Voyait-il seulement les reîtres de Damville qui, un à un, s'approchaient, avec des faces inquiètes et sombres?... S'il les voyait, il ne s'en préoccupa point. Il alla droit au tombereau de poudre laissé dans la cour, au milieu de la rue. Il y avait dans ce tombereau vingt barils de poudre.
Le vieux Pardaillan se mit tranquillement à les décharger.
A ce moment, un coup d'arquebuse retentit: l'un des reîtres venait de tirer sur lui et l'avait manqué.
Le routier grommela:
—C'est imbécile de n'avoir pas lu ce papier plus tôt. Comment le faire parvenir au chevalier, maintenant?

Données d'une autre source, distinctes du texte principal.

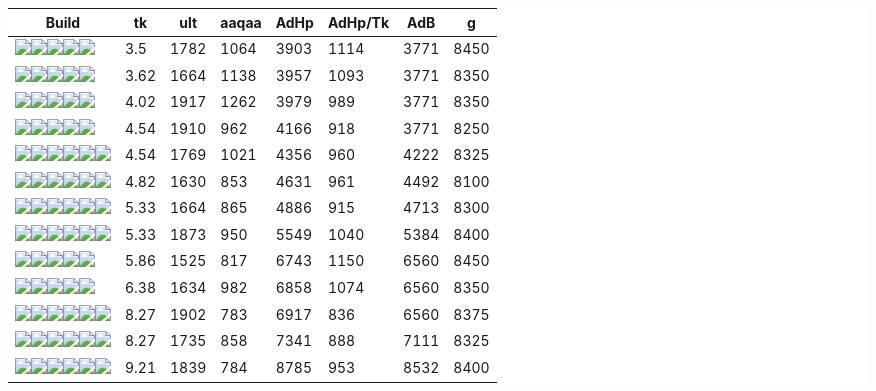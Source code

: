



Build | tk | ult | aaqaa | AdHp | AdHp/Tk | AdB | g
-|-|-|-|-|-|-|-
![](/item/6672.png)![](/item/3033.png)![](/item/1053.png)![](/item/1055.png)![](/item/3006.png)|3.5|1782|1064|3903|1114|3771|8450
![](/item/6672.png)![](/item/3153.png)![](/item/1001.png)![](/item/1055.png)![](/item/1038.png)|3.62|1664|1138|3957|1093|3771|8350
![](/item/3153.png)![](/item/3033.png)![](/item/1001.png)![](/item/1055.png)![](/item/1038.png)|4.02|1917|1262|3979|989|3771|8350
![](/item/6672.png)![](/item/3072.png)![](/item/1001.png)![](/item/1055.png)![](/item/1038.png)|4.54|1910|962|4166|918|3771|8250
![](/item/6672.png)![](/item/6609.png)![](/item/1001.png)![](/item/1053.png)![](/item/1055.png)![](/item/1037.png)|4.54|1769|1021|4356|960|4222|8325
![](/item/6672.png)![](/item/3071.png)![](/item/1001.png)![](/item/1053.png)![](/item/1055.png)![](/item/1036.png)|4.82|1630|853|4631|961|4492|8100
![](/item/6672.png)![](/item/6333.png)![](/item/1001.png)![](/item/1053.png)![](/item/1055.png)![](/item/1036.png)|5.33|1664|865|4886|915|4713|8300
![](/item/6672.png)![](/item/6673.png)![](/item/1001.png)![](/item/1055.png)![](/item/1038.png)![](/item/1036.png)|5.33|1873|950|5549|1040|5384|8400
![](/item/6672.png)![](/item/3026.png)![](/item/1053.png)![](/item/1055.png)![](/item/3006.png)|5.86|1525|817|6743|1150|6560|8450
![](/item/3153.png)![](/item/3026.png)![](/item/1001.png)![](/item/1055.png)![](/item/1038.png)|6.38|1634|982|6858|1074|6560|8350
![](/item/3026.png)![](/item/3074.png)![](/item/1001.png)![](/item/1055.png)![](/item/1037.png)![](/item/1036.png)|8.27|1902|783|6917|836|6560|8375
![](/item/6609.png)![](/item/3026.png)![](/item/1001.png)![](/item/1053.png)![](/item/1055.png)![](/item/1037.png)|8.27|1735|858|7341|888|7111|8325
![](/item/6673.png)![](/item/3026.png)![](/item/1001.png)![](/item/1055.png)![](/item/1038.png)![](/item/1036.png)|9.21|1839|784|8785|953|8532|8400














































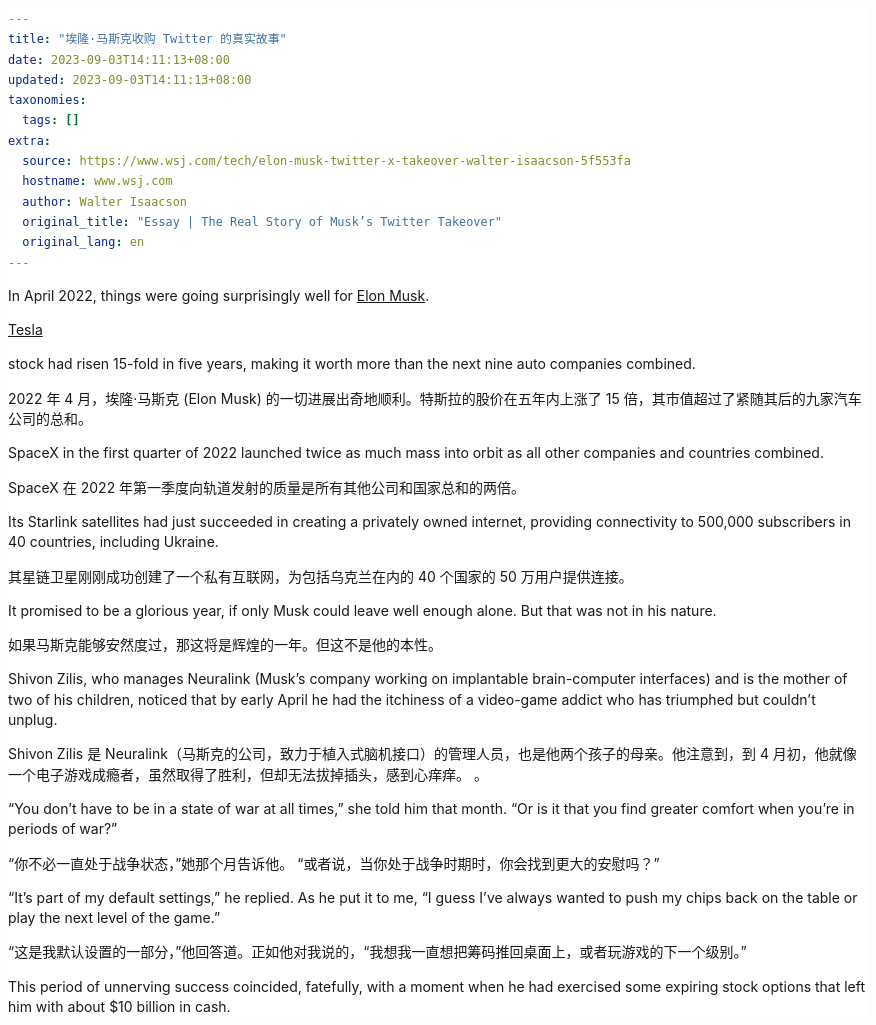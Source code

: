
 ```yaml
---
title: "埃隆·马斯克收购 Twitter 的真实故事"
date: 2023-09-03T14:11:13+08:00
updated: 2023-09-03T14:11:13+08:00
taxonomies:
  tags: []
extra:
  source: https://www.wsj.com/tech/elon-musk-twitter-x-takeover-walter-isaacson-5f553fa
  hostname: www.wsj.com
  author: Walter Isaacson
  original_title: "Essay | The Real Story of Musk’s Twitter Takeover"
  original_lang: en
---
```


In April 2022, things were going surprisingly well for [Elon Musk](https://www.wsj.com/topics/person/elon-musk).

[Tesla](https://www.wsj.com/market-data/quotes/TSLA)

stock had risen 15-fold in five years, making it worth more than the next nine auto companies combined.  

2022 年 4 月，埃隆·马斯克 (Elon Musk) 的一切进展出奇地顺利。特斯拉的股价在五年内上涨了 15 倍，其市值超过了紧随其后的九家汽车公司的总和。  

SpaceX in the first quarter of 2022 launched twice as much mass into orbit as all other companies and countries combined.  

SpaceX 在 2022 年第一季度向轨道发射的质量是所有其他公司和国家总和的两倍。  

Its Starlink satellites had just succeeded in creating a privately owned internet, providing connectivity to 500,000 subscribers in 40 countries, including Ukraine.  

其星链卫星刚刚成功创建了一个私有互联网，为包括乌克兰在内的 40 个国家的 50 万用户提供连接。

It promised to be a glorious year, if only Musk could leave well enough alone. But that was not in his nature.  

如果马斯克能够安然度过，那这将是辉煌的一年。但这不是他的本性。

Shivon Zilis, who manages Neuralink (Musk’s company working on implantable brain-computer interfaces) and is the mother of two of his children, noticed that by early April he had the itchiness of a video-game addict who has triumphed but couldn’t unplug.  

Shivon Zilis 是 Neuralink（马斯克的公司，致力于植入式脑机接口）的管理人员，也是他两个孩子的母亲。他注意到，到 4 月初，他就像一个电子游戏成瘾者，虽然取得了胜利，但却无法拔掉插头，感到心痒痒。 。  

“You don’t have to be in a state of war at all times,” she told him that month. “Or is it that you find greater comfort when you’re in periods of war?”  

“你不必一直处于战争状态，”她那个月告诉他。 “或者说，当你处于战争时期时，你会找到更大的安慰吗？”

“It’s part of my default settings,” he replied. As he put it to me, “I guess I’ve always wanted to push my chips back on the table or play the next level of the game.”  

“这是我默认设置的一部分，”他回答道。正如他对我说的，“我想我一直想把筹码推回桌面上，或者玩游戏的下一个级别。”

This period of unnerving success coincided, fatefully, with a moment when he had exercised some expiring stock options that left him with about $10 billion in cash.  
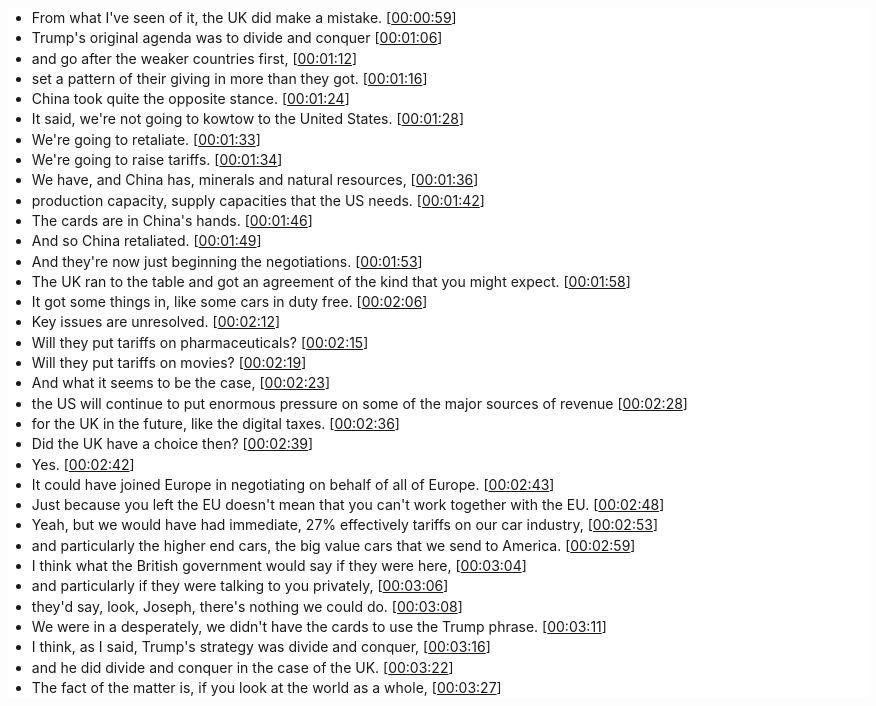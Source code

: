 *  From what I've seen of it, the UK did make a mistake. [[00:00:59](https://www.youtube.com/watch?v=zbJSC-5IayQ&t=59.24s)]
*  Trump's original agenda was to divide and conquer [[00:01:06](https://www.youtube.com/watch?v=zbJSC-5IayQ&t=66.36s)]
*  and go after the weaker countries first, [[00:01:12](https://www.youtube.com/watch?v=zbJSC-5IayQ&t=72.32000000000001s)]
*  set a pattern of their giving in more than they got. [[00:01:16](https://www.youtube.com/watch?v=zbJSC-5IayQ&t=76.88s)]
*  China took quite the opposite stance. [[00:01:24](https://www.youtube.com/watch?v=zbJSC-5IayQ&t=84.76s)]
*  It said, we're not going to kowtow to the United States. [[00:01:28](https://www.youtube.com/watch?v=zbJSC-5IayQ&t=88.6s)]
*  We're going to retaliate. [[00:01:33](https://www.youtube.com/watch?v=zbJSC-5IayQ&t=93.6s)]
*  We're going to raise tariffs. [[00:01:34](https://www.youtube.com/watch?v=zbJSC-5IayQ&t=94.76s)]
*  We have, and China has, minerals and natural resources, [[00:01:36](https://www.youtube.com/watch?v=zbJSC-5IayQ&t=96.32000000000001s)]
*  production capacity, supply capacities that the US needs. [[00:01:42](https://www.youtube.com/watch?v=zbJSC-5IayQ&t=102.04s)]
*  The cards are in China's hands. [[00:01:46](https://www.youtube.com/watch?v=zbJSC-5IayQ&t=106.84s)]
*  And so China retaliated. [[00:01:49](https://www.youtube.com/watch?v=zbJSC-5IayQ&t=109.44s)]
*  And they're now just beginning the negotiations. [[00:01:53](https://www.youtube.com/watch?v=zbJSC-5IayQ&t=113.0s)]
*  The UK ran to the table and got an agreement of the kind that you might expect. [[00:01:58](https://www.youtube.com/watch?v=zbJSC-5IayQ&t=118.67999999999999s)]
*  It got some things in, like some cars in duty free. [[00:02:06](https://www.youtube.com/watch?v=zbJSC-5IayQ&t=126.11999999999999s)]
*  Key issues are unresolved. [[00:02:12](https://www.youtube.com/watch?v=zbJSC-5IayQ&t=132.76s)]
*  Will they put tariffs on pharmaceuticals? [[00:02:15](https://www.youtube.com/watch?v=zbJSC-5IayQ&t=135.95999999999998s)]
*  Will they put tariffs on movies? [[00:02:19](https://www.youtube.com/watch?v=zbJSC-5IayQ&t=139.64s)]
*  And what it seems to be the case, [[00:02:23](https://www.youtube.com/watch?v=zbJSC-5IayQ&t=143.32s)]
*  the US will continue to put enormous pressure on some of the major sources of revenue [[00:02:28](https://www.youtube.com/watch?v=zbJSC-5IayQ&t=148.64s)]
*  for the UK in the future, like the digital taxes. [[00:02:36](https://www.youtube.com/watch?v=zbJSC-5IayQ&t=156.04s)]
*  Did the UK have a choice then? [[00:02:39](https://www.youtube.com/watch?v=zbJSC-5IayQ&t=159.23999999999998s)]
*  Yes. [[00:02:42](https://www.youtube.com/watch?v=zbJSC-5IayQ&t=162.64s)]
*  It could have joined Europe in negotiating on behalf of all of Europe. [[00:02:43](https://www.youtube.com/watch?v=zbJSC-5IayQ&t=163.72s)]
*  Just because you left the EU doesn't mean that you can't work together with the EU. [[00:02:48](https://www.youtube.com/watch?v=zbJSC-5IayQ&t=168.44s)]
*  Yeah, but we would have had immediate, 27% effectively tariffs on our car industry, [[00:02:53](https://www.youtube.com/watch?v=zbJSC-5IayQ&t=173.64s)]
*  and particularly the higher end cars, the big value cars that we send to America. [[00:02:59](https://www.youtube.com/watch?v=zbJSC-5IayQ&t=179.96s)]
*  I think what the British government would say if they were here, [[00:03:04](https://www.youtube.com/watch?v=zbJSC-5IayQ&t=184.64s)]
*  and particularly if they were talking to you privately, [[00:03:06](https://www.youtube.com/watch?v=zbJSC-5IayQ&t=186.84s)]
*  they'd say, look, Joseph, there's nothing we could do. [[00:03:08](https://www.youtube.com/watch?v=zbJSC-5IayQ&t=188.64s)]
*  We were in a desperately, we didn't have the cards to use the Trump phrase. [[00:03:11](https://www.youtube.com/watch?v=zbJSC-5IayQ&t=191.28s)]
*  I think, as I said, Trump's strategy was divide and conquer, [[00:03:16](https://www.youtube.com/watch?v=zbJSC-5IayQ&t=196.32s)]
*  and he did divide and conquer in the case of the UK. [[00:03:22](https://www.youtube.com/watch?v=zbJSC-5IayQ&t=202.0s)]
*  The fact of the matter is, if you look at the world as a whole, [[00:03:27](https://www.youtube.com/watch?v=zbJSC-5IayQ&t=207.32s)]
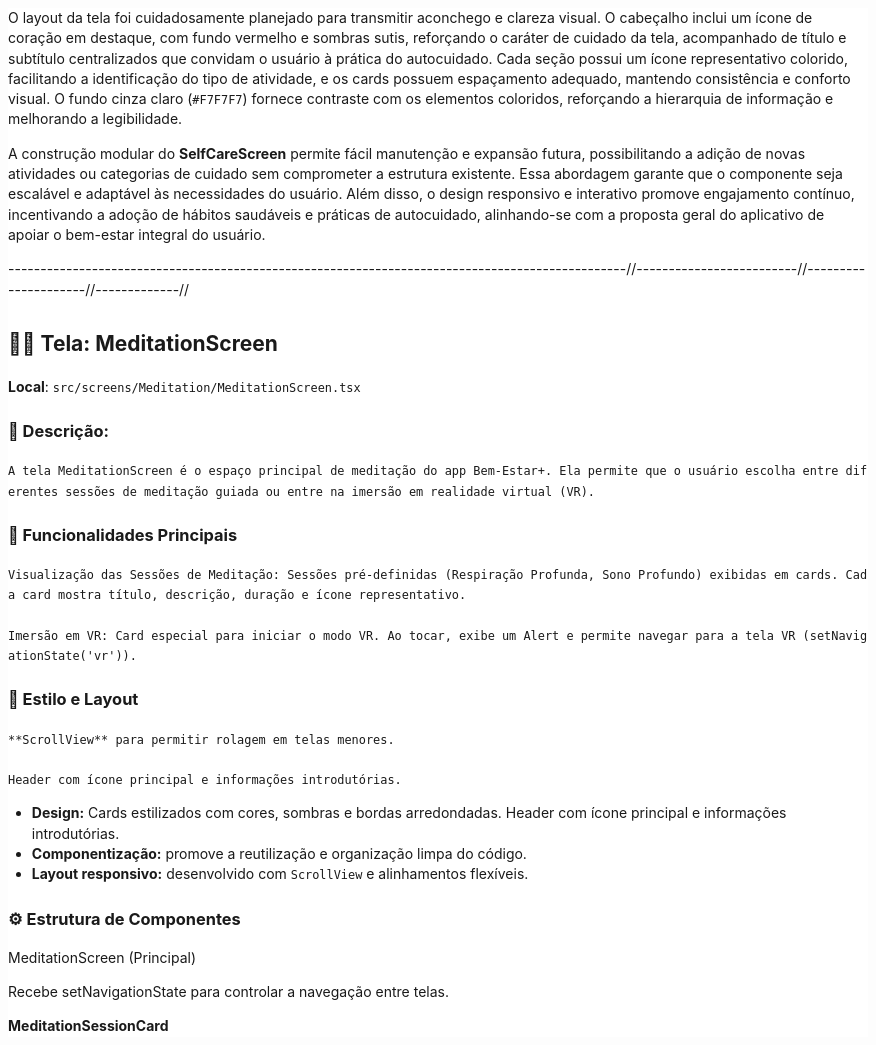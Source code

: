   O layout da tela foi cuidadosamente planejado para transmitir aconchego e clareza visual. O cabeçalho inclui um ícone de coração em destaque, com fundo vermelho e sombras sutis, reforçando o caráter de cuidado da tela, acompanhado de título e subtítulo centralizados que convidam o usuário à prática do autocuidado. Cada seção possui um ícone representativo colorido, facilitando a identificação do tipo de atividade, e os cards possuem espaçamento adequado, mantendo consistência e conforto visual. O fundo cinza claro (`#F7F7F7`) fornece contraste com os elementos coloridos, reforçando a hierarquia de informação e melhorando a legibilidade.  

  A construção modular do **SelfCareScreen** permite fácil manutenção e expansão futura, possibilitando a adição de novas atividades ou categorias de cuidado sem comprometer a estrutura existente. Essa abordagem garante que o componente seja escalável e adaptável às necessidades do usuário. Além disso, o design responsivo e interativo promove engajamento contínuo, incentivando a adoção de hábitos saudáveis e práticas de autocuidado, alinhando-se com a proposta geral do aplicativo de apoiar o bem-estar integral do usuário.


------------------------------------------------------------------------------------------------//-------------------------//---------------------//-------------//

##  🧘‍♂️ Tela: MeditationScreen

  **Local**: `src/screens/Meditation/MeditationScreen.tsx` 

  ### 🧾 Descrição:
    A tela MeditationScreen é o espaço principal de meditação do app Bem-Estar+. Ela permite que o usuário escolha entre diferentes sessões de meditação guiada ou entre na imersão em realidade virtual (VR).

  ### 🎯 Funcionalidades Principais

    Visualização das Sessões de Meditação: Sessões pré-definidas (Respiração Profunda, Sono Profundo) exibidas em cards. Cada card mostra título, descrição, duração e ícone representativo.

    Imersão em VR: Card especial para iniciar o modo VR. Ao tocar, exibe um Alert e permite navegar para a tela VR (setNavigationState('vr')).

  ### 🎨 Estilo e Layout

    **ScrollView** para permitir rolagem em telas menores.

    Header com ícone principal e informações introdutórias.

  - **Design:** Cards estilizados com cores, sombras e bordas arredondadas. Header com ícone principal e informações introdutórias.
  - **Componentização:** promove a reutilização e organização limpa do código.  
  - **Layout responsivo:** desenvolvido com `ScrollView` e alinhamentos flexíveis.

  ### ⚙️ Estrutura de Componentes

  MeditationScreen (Principal)

  Recebe setNavigationState para controlar a navegação entre telas.

  **MeditationSessionCard**
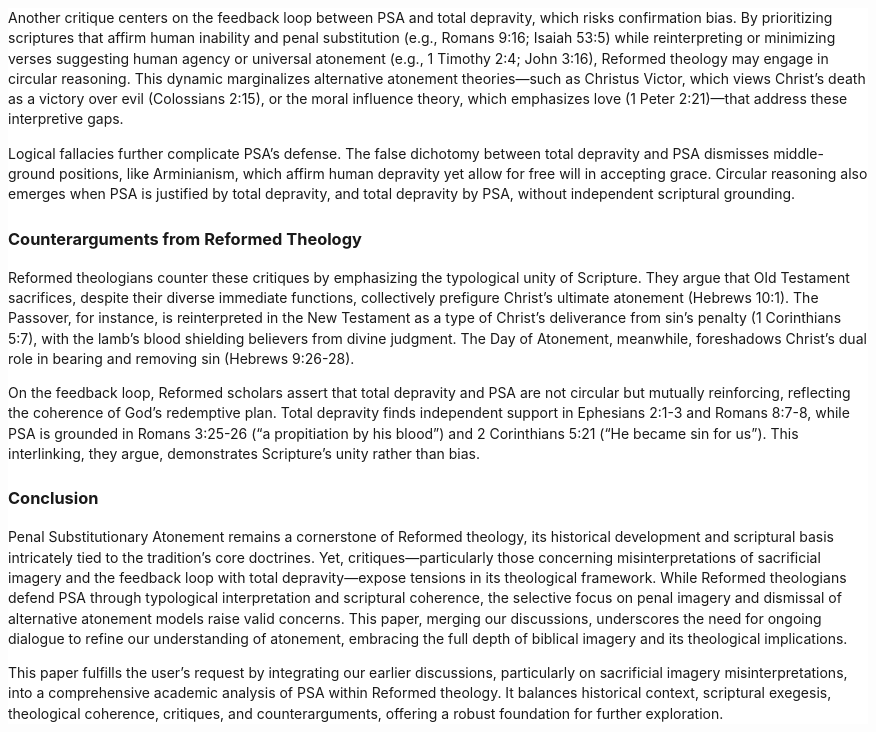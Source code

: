 Another critique centers on the feedback loop between PSA and total depravity,
which risks confirmation bias. By prioritizing scriptures that affirm human
inability and penal substitution (e.g., Romans 9:16; Isaiah 53:5) while
reinterpreting or minimizing verses suggesting human agency or universal
atonement (e.g., 1 Timothy 2:4; John 3:16), Reformed theology may engage in
circular reasoning. This dynamic marginalizes alternative atonement
theories—such as Christus Victor, which views Christ’s death as a victory over
evil (Colossians 2:15), or the moral influence theory, which emphasizes love (1
Peter 2:21)—that address these interpretive gaps.

Logical fallacies further complicate PSA’s defense. The false dichotomy between
total depravity and PSA dismisses middle-ground positions, like Arminianism,
which affirm human depravity yet allow for free will in accepting grace.
Circular reasoning also emerges when PSA is justified by total depravity, and
total depravity by PSA, without independent scriptural grounding.

### Counterarguments from Reformed Theology

Reformed theologians counter these critiques by emphasizing the typological
unity of Scripture. They argue that Old Testament sacrifices, despite their
diverse immediate functions, collectively prefigure Christ’s ultimate atonement
(Hebrews 10:1). The Passover, for instance, is reinterpreted in the New
Testament as a type of Christ’s deliverance from sin’s penalty (1 Corinthians
5:7), with the lamb’s blood shielding believers from divine judgment. The Day of
Atonement, meanwhile, foreshadows Christ’s dual role in bearing and removing sin
(Hebrews 9:26-28).

On the feedback loop, Reformed scholars assert that total depravity and PSA are
not circular but mutually reinforcing, reflecting the coherence of God’s
redemptive plan. Total depravity finds independent support in Ephesians 2:1-3
and Romans 8:7-8, while PSA is grounded in Romans 3:25-26 (“a propitiation by
his blood”) and 2 Corinthians 5:21 (“He became sin for us”). This interlinking,
they argue, demonstrates Scripture’s unity rather than bias.

### Conclusion

Penal Substitutionary Atonement remains a cornerstone of Reformed theology, its
historical development and scriptural basis intricately tied to the tradition’s
core doctrines. Yet, critiques—particularly those concerning misinterpretations
of sacrificial imagery and the feedback loop with total depravity—expose
tensions in its theological framework. While Reformed theologians defend PSA
through typological interpretation and scriptural coherence, the selective focus
on penal imagery and dismissal of alternative atonement models raise valid
concerns. This paper, merging our discussions, underscores the need for ongoing
dialogue to refine our understanding of atonement, embracing the full depth of
biblical imagery and its theological implications.

This paper fulfills the user’s request by integrating our earlier discussions,
particularly on sacrificial imagery misinterpretations, into a comprehensive
academic analysis of PSA within Reformed theology. It balances historical
context, scriptural exegesis, theological coherence, critiques, and
counterarguments, offering a robust foundation for further exploration.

Et il continua sa besogne, sans hâte apparente, sans déploiement de force visible, mais, en réalité, avec le prodigieux effort de tous ses muscles tendus, avec la rapidité foudroyante d'une machine en mouvement.
L'un après l'autre, il transportait les barils dans la salle d'honneur.
D'instant en instant, le nombre de ces figures louches qu'il avait remarquées augmentait; les reîtres n'osaient pas encore pénétrer dans la cour.
Le vieux Pardaillan en était à son seizième baril.